Dzisiaj, około 3.00 w nocy doszło do pobicia w Gostyniu przy ulicy Towarowej. Skutkiem jest śmierć młodego, 21-letniego gostyniaka.
- Policjantów powiadomił dyspozytor pogotowia ratunkowego. Z dotychczasowych ustaleń wynika, że wywiązała się sprzeczka, kłótnia pomiędzy 21 - latkiem, który przebywał w towarzystwie starszego brata, a grupą osób. Spór przerodził się w rozwiązanie siłowe, w wyniku którego śmierć poniósł młody mężczyzna - mówi Sebastian Myszkiewicz, oficer prasowy KPP w Gostyniu.
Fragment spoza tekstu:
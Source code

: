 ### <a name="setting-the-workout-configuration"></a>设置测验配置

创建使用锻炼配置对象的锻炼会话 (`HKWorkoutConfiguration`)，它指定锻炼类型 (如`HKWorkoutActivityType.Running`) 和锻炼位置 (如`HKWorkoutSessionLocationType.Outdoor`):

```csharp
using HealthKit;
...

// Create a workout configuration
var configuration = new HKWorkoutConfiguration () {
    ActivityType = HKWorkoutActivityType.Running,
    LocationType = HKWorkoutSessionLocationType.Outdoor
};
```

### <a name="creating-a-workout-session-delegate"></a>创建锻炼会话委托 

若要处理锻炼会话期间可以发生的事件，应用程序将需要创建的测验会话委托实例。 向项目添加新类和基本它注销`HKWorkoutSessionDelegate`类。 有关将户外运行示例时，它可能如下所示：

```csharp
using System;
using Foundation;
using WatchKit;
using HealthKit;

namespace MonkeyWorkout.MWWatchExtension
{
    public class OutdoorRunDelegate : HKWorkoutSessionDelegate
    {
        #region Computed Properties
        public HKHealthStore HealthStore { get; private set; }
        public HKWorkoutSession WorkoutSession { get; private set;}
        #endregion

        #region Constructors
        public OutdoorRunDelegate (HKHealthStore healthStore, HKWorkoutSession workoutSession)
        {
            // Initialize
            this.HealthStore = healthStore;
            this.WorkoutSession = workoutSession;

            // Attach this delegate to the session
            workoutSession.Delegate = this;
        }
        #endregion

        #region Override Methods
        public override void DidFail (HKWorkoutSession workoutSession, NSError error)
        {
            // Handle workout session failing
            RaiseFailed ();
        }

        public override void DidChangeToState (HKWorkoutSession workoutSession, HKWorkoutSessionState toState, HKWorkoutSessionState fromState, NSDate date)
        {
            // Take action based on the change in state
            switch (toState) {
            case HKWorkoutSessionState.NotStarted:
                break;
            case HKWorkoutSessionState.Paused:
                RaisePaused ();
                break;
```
Obecnie trwają czynności zmierzające do ustalenia okoliczności przebiegu zdarzenia, jak również udziału poszczególnych osób.
- Dopiero wówczas będziemy mogli mówić o zarzutach - informuje policjant. Na 14.00 przewidziano sekcję zwłok. Są zatrzymani. Prowadzone będzie śledztwo.
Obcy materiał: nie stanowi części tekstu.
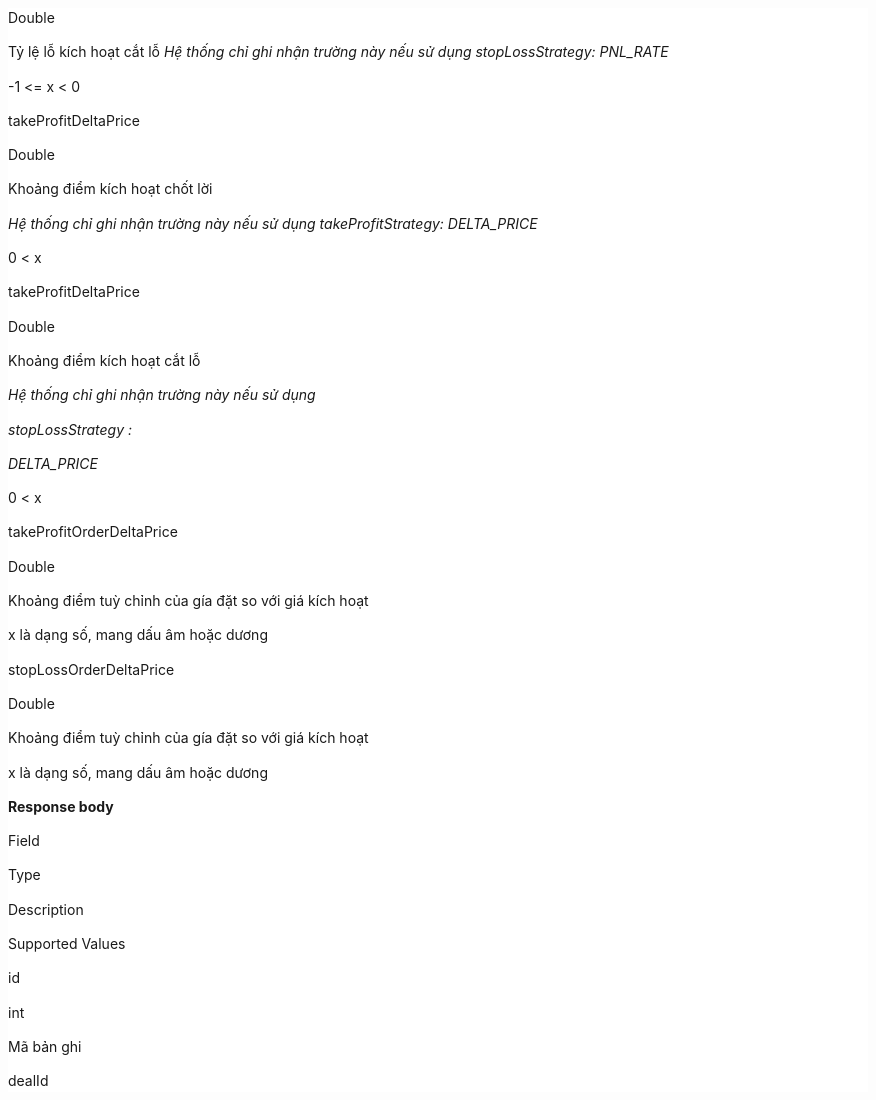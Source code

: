 Double

Tỷ lệ lỗ kích hoạt cắt lỗ
_Hệ thống chỉ ghi nhận trường này nếu sử dụng stopLossStrategy: PNL\_RATE_

-1 <= x < 0

takeProfitDeltaPrice

Double

Khoảng điểm kích hoạt chốt lời

_Hệ thống chỉ ghi nhận trường này nếu sử dụng takeProfitStrategy: DELTA\_PRICE_

0 < x

takeProfitDeltaPrice

Double

Khoảng điểm kích hoạt cắt lỗ

_Hệ thống chỉ ghi nhận trường này nếu sử dụng_

_stopLossStrategy :_

_DELTA\_PRICE_

0 < x

takeProfitOrderDeltaPrice

Double

Khoảng điểm tuỳ chỉnh của gía đặt so với giá kích hoạt

x là dạng số, mang dấu âm hoặc dương

stopLossOrderDeltaPrice

Double

Khoảng điểm tuỳ chỉnh của gía đặt so với giá kích hoạt

x là dạng số, mang dấu âm hoặc dương

**Response body**

Field

Type

Description

Supported Values

id

int

Mã bản ghi

dealId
[AKTUALIZACJA, poniedziałek 31 sierpnia]
Po przeprowadzonej sekcji zwłok, patomorfolog jednoznacznie stwierdził, że bezpośrednią przyczyną zgonu było uduszenie. Doszło do złamania kości gnykowej. - Pobraliśmy próbki na alkohol i narkotyki oraz wycinki na histopatologię – mówi Bogdan Zygmunt, prokurator rejonowy w Gostyniu.
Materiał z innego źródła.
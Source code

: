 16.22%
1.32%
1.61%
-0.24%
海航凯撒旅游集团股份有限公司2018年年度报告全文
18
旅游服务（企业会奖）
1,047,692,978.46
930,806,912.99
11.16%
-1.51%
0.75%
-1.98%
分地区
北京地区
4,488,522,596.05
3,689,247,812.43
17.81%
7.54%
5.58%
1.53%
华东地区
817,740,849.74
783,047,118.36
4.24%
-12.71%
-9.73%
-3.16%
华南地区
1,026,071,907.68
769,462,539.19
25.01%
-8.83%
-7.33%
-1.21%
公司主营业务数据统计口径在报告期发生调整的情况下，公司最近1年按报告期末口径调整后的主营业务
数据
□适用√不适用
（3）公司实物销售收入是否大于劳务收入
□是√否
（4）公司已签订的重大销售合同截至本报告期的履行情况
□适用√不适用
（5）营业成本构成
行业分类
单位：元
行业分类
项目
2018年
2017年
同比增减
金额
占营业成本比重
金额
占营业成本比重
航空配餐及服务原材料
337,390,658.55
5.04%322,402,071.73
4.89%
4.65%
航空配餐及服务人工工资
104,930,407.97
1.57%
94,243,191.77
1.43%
Relacjonując przebieg zdarzenia potwierdza, że doszło do szarpaniny między dwoma mężczyznami. Mówili o tym świadkowie zdarzenia. Przesłuchania trzeba było jednak przełożyć, ponieważ część z nich była nietrzeźwa. - Ofiara była prowodyrem tego zajścia. Z tego, co mówią osoby, które je obserwowały, były jakieś kibicowskie przepychanki, dyskusje dotyczące drużyn żużlowych. Doszło do wzajemnej szarpaniny, duszenia się. Ewentualny, domniemany podejrzewany, który może otrzymać zarzuty, w niedzielę rano o 10.40 miał półtora promila alkoholu – mówi Bogdan Zygmunt. Dzisiaj odbywają się przesłuchania w prokuraturze. Kto dostanie zarzut i jaki, o tym poinformujemy.